Si prevede, in particolare, la possibilità di sospendere unilateralmente l’accesso preferenziale di alcuni prodotti agricoli sudamericani nell’Ue in caso di aumento dei volumi di importazione oltre il 10% o di un calo dei prezzi della stessa entità anche solo in uno Stato.
Dopo un tentativo di accelerare, naufragato a fine novembre, l’Eurocamera si pronuncerà sul meccanismo di salvaguardia quasi sul gong, il 16 dicembre, mentre un gruppo di 140 eurodeputati ha tentato la strada legale, chiedendo che a pronunciarsi sulla legittimità del trattato sia la Corte di Giustizia, con l’intento di rinviare la firma dell’accordo. Se, alla fine, von der Leyen dovesse riuscire a tenere insieme la sua litigiosa euro-maggioranza, le successive tappe sarebbero serrate. Per l’adozione, Bruxelles ha scelto un iter snello, visto che si tratta di competenza esclusiva: non servirà l’unanimità dei 27 governi, ma basterà la maggioranza qualificata (15 sì, in rappresentanza di almeno il 65% della popolazione) e l’assenso dell’Eurocamera con il 50% più uno dei presenti.

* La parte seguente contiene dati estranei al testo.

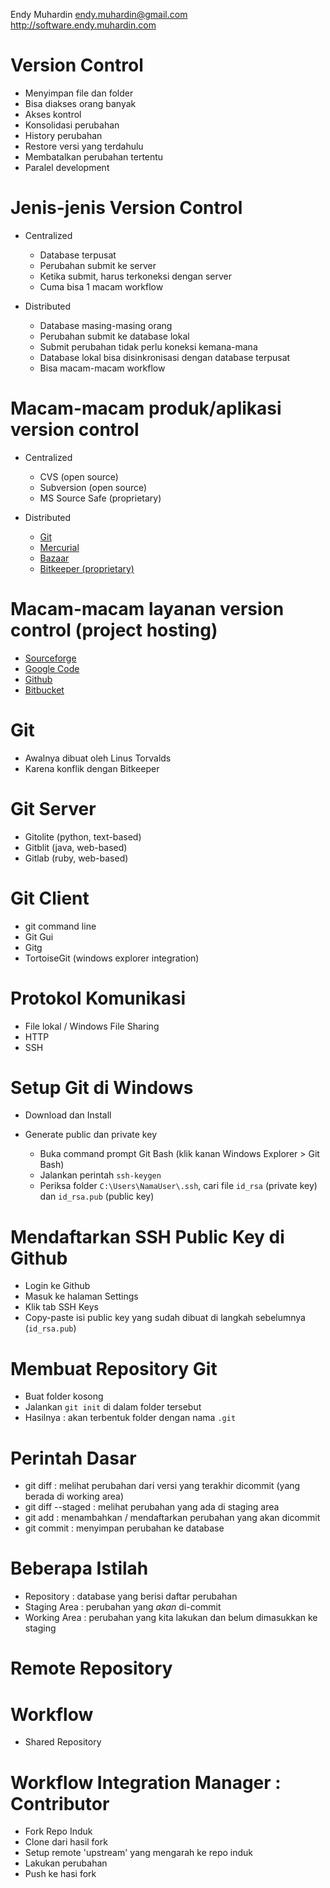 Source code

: Endy Muhardin
endy.muhardin@gmail.com
http://software.endy.muhardin.com

# Version Control #

* Menyimpan file dan folder
* Bisa diakses orang banyak
* Akses kontrol
* Konsolidasi perubahan
* History perubahan
* Restore versi yang terdahulu
* Membatalkan perubahan tertentu
* Paralel development

# Jenis-jenis Version Control

* Centralized
    
    * Database terpusat
    * Perubahan submit ke server
    * Ketika submit, harus terkoneksi dengan server
    * Cuma bisa 1 macam workflow

* Distributed

    * Database masing-masing orang
    * Perubahan submit ke database lokal
    * Submit perubahan tidak perlu koneksi kemana-mana
    * Database lokal bisa disinkronisasi dengan database terpusat
    * Bisa macam-macam workflow
    
# Macam-macam produk/aplikasi version control

* Centralized

    * CVS (open source)
    * Subversion (open source)
    * MS Source Safe (proprietary)

* Distributed

    * [Git](http://git-scm.com/)
    * [Mercurial](http://mercurial.selenic.com/)
    * [Bazaar](http://bazaar.canonical.com/en/)
    * [Bitkeeper (proprietary)](http://www.bitkeeper.com/)

# Macam-macam layanan version control (project hosting)

* [Sourceforge](http://sourceforge.net/)
* [Google Code](https://code.google.com)
* [Github](https://github.com)
* [Bitbucket](https://bitbucket.org)

# Git

* Awalnya dibuat oleh Linus Torvalds
* Karena konflik dengan Bitkeeper

# Git Server

* Gitolite (python, text-based)
* Gitblit (java, web-based)
* Gitlab (ruby, web-based)

# Git Client

* git command line
* Git Gui
* Gitg
* TortoiseGit (windows explorer integration)

# Protokol Komunikasi

* File lokal / Windows File Sharing
* HTTP
* SSH

# Setup Git di Windows

* Download dan Install
* Generate public dan private key

    * Buka command prompt Git Bash (klik kanan Windows Explorer > Git Bash)
    * Jalankan perintah `ssh-keygen`
    * Periksa folder `C:\Users\NamaUser\.ssh`, cari file `id_rsa` (private key) dan `id_rsa.pub` (public key)

# Mendaftarkan SSH Public Key di Github

* Login ke Github
* Masuk ke halaman Settings
* Klik tab SSH Keys
* Copy-paste isi public key yang sudah dibuat di langkah sebelumnya (`id_rsa.pub`)

# Membuat Repository Git

* Buat folder kosong
* Jalankan `git init` di dalam folder tersebut
* Hasilnya : akan terbentuk folder dengan nama `.git`

# Perintah Dasar

* git diff : melihat perubahan dari versi yang terakhir dicommit (yang berada di working area)
* git diff --staged : melihat perubahan yang ada di staging area
* git add : menambahkan / mendaftarkan perubahan yang akan dicommit
* git commit : menyimpan perubahan ke database

# Beberapa Istilah

* Repository : database yang berisi daftar perubahan
* Staging Area : perubahan yang *akan* di-commit
* Working Area : perubahan yang kita lakukan dan belum dimasukkan ke staging

# Remote Repository

# Workflow

* Shared Repository 

# Workflow Integration Manager : Contributor

* Fork Repo Induk
* Clone dari hasil fork
* Setup remote 'upstream' yang mengarah ke repo induk
* Lakukan perubahan
* Push ke hasi fork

Il trattato Ue-Mercosur creerà la più grande zona di libero scambio al mondo, con più di 700 milioni di consumatori interessati, e ridurrà i maxi-dazi oggi esistenti sulle automobili (35%), sui macchinari (14-20%) e sui farmaci (fino al 14%) provenienti dall’Europa.
Secondo i calcoli della Commissione, poi, l’intesa aumenterà le esportazioni annuali dell’Ue verso il Mercosur fino al 39%, con un picco di quasi il 50% per l’agroalimentare, in particolare vino, cioccolato e olio d’oliva, oggi tutti daziati tra il 10% e il 35%. E contribuirà a creare 440mila posti di lavoro in tutta Europa e a rafforzare le tutele contro le imitazioni (tra cui il fenomeno dell’italian sounding), proteggendo 344 indicazioni geografiche come Dop e Doc.
Tra le merci più sensibili c’è la carne di manzo, per cui l’Ue ha ottenuto una serie di concessioni in fase di negoziato: solo 99mila tonnellate all’anno (delle oltre 15 milioni prodotte dai Paesi del Mercosur) potranno entrare nel mercato Ue, e lo faranno comunque con un mini-dazio del 7,5%.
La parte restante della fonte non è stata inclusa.